◆ **AVAILABLE DATA**:
■ ■ ■ ■ ■ ■ ■

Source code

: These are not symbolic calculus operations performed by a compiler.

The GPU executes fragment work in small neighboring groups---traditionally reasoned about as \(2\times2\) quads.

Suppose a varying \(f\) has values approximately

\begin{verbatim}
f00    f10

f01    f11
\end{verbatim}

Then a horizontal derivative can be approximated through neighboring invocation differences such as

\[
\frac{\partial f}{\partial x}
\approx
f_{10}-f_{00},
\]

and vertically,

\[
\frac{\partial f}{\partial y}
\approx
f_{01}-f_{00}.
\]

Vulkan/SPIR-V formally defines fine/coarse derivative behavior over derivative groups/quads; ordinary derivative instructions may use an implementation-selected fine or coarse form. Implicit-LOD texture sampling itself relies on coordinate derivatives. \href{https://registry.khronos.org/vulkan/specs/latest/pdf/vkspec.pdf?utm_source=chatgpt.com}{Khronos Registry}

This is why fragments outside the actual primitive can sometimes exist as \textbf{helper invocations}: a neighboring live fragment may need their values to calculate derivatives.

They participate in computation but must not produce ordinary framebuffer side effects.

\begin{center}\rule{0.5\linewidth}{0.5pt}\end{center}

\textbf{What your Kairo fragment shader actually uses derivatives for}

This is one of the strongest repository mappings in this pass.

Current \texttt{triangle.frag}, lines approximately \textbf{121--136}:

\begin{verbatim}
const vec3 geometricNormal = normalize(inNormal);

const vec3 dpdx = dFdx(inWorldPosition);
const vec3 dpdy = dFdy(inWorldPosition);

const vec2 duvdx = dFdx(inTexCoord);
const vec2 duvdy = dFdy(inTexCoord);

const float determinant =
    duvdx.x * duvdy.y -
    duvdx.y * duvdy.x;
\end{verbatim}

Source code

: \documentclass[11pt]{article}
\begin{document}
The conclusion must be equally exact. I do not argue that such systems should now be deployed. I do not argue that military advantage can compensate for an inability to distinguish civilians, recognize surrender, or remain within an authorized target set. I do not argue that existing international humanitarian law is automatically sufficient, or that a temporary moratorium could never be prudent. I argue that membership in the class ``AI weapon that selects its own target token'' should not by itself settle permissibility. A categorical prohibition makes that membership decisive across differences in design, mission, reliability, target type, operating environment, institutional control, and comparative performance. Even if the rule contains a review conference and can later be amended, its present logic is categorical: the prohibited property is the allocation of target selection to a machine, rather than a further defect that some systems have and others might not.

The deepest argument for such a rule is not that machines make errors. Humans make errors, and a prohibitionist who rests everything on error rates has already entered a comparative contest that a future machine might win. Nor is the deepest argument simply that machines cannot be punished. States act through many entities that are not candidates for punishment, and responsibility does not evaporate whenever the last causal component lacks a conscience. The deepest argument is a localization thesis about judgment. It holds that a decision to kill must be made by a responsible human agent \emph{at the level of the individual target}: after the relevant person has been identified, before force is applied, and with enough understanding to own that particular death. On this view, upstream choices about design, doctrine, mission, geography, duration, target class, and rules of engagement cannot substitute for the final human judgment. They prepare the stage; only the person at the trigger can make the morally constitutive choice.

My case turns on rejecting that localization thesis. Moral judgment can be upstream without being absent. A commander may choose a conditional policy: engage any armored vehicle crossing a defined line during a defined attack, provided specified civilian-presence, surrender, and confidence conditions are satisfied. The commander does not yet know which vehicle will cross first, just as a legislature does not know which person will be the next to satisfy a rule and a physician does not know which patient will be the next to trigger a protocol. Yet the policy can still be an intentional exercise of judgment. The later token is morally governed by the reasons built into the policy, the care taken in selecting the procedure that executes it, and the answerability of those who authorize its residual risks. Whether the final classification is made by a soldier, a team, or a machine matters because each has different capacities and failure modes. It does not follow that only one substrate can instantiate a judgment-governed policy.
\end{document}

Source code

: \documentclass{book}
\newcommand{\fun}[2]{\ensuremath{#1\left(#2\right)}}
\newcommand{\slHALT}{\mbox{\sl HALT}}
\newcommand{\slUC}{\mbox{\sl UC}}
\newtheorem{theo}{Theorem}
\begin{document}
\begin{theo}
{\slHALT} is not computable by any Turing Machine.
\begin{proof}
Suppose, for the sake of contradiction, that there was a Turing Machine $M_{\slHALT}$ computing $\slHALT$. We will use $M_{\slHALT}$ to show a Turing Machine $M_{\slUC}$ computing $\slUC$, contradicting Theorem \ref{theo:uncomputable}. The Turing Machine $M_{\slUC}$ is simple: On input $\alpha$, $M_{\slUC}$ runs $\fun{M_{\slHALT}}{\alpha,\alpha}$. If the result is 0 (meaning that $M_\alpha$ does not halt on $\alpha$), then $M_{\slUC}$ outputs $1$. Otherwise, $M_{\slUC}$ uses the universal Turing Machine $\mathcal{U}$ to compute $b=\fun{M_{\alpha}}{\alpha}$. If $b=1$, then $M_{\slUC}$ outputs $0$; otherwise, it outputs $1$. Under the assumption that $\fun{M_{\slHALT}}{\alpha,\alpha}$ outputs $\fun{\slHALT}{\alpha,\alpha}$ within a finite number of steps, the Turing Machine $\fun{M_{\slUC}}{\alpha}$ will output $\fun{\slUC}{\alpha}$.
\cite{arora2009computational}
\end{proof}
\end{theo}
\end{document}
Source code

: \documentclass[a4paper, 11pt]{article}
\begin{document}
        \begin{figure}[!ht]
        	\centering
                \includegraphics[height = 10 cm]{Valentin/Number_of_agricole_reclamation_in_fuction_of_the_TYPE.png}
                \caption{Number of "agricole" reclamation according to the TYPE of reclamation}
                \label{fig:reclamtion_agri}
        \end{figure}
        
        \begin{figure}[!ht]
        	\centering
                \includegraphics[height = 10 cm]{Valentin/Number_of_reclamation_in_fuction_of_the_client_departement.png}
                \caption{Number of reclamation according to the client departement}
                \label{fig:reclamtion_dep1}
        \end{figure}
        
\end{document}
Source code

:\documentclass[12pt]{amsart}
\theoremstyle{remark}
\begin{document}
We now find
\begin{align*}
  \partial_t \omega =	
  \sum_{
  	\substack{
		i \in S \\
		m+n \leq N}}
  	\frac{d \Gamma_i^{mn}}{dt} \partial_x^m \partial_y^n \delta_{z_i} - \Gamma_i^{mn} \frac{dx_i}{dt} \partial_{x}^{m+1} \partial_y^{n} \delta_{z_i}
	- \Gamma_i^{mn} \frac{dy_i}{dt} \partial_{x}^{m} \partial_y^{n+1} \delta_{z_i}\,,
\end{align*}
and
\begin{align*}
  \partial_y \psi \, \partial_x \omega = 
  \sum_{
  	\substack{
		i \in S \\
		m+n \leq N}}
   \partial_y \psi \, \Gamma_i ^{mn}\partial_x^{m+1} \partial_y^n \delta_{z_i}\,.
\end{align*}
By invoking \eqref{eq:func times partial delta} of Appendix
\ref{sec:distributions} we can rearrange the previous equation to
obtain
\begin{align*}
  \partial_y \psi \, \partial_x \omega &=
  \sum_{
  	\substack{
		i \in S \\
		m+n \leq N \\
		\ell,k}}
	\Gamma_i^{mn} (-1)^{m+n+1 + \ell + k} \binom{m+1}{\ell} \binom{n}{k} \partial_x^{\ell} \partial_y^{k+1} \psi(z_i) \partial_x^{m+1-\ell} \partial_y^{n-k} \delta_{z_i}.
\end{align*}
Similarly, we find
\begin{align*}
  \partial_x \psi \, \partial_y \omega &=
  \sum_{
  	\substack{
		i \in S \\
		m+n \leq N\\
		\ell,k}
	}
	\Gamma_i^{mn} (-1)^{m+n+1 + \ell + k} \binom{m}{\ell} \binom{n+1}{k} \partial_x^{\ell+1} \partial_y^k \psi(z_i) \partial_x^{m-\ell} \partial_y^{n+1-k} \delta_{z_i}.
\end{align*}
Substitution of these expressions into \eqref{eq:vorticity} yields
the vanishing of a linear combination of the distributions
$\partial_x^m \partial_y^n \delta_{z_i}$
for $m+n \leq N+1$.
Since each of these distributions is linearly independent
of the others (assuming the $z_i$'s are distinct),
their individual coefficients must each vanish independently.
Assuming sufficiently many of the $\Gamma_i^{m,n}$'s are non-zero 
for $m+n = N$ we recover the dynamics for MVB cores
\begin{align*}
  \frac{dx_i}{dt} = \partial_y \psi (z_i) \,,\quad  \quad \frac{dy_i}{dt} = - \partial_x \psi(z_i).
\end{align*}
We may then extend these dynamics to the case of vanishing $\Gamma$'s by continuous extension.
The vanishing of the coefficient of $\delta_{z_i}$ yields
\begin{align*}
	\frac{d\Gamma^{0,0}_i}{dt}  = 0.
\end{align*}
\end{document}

■ ■ ■ ■ ■ ■ ■

◆ **ACTION ITEM**: Find the lines of the listing above that hold "approximately". Please copy them.

◆ **ANSWER FOR THIS EXERCISE**:
Suppose a varying \(f\) has values approximately
Current \texttt{triangle.frag}, lines approximately \textbf{121--136}:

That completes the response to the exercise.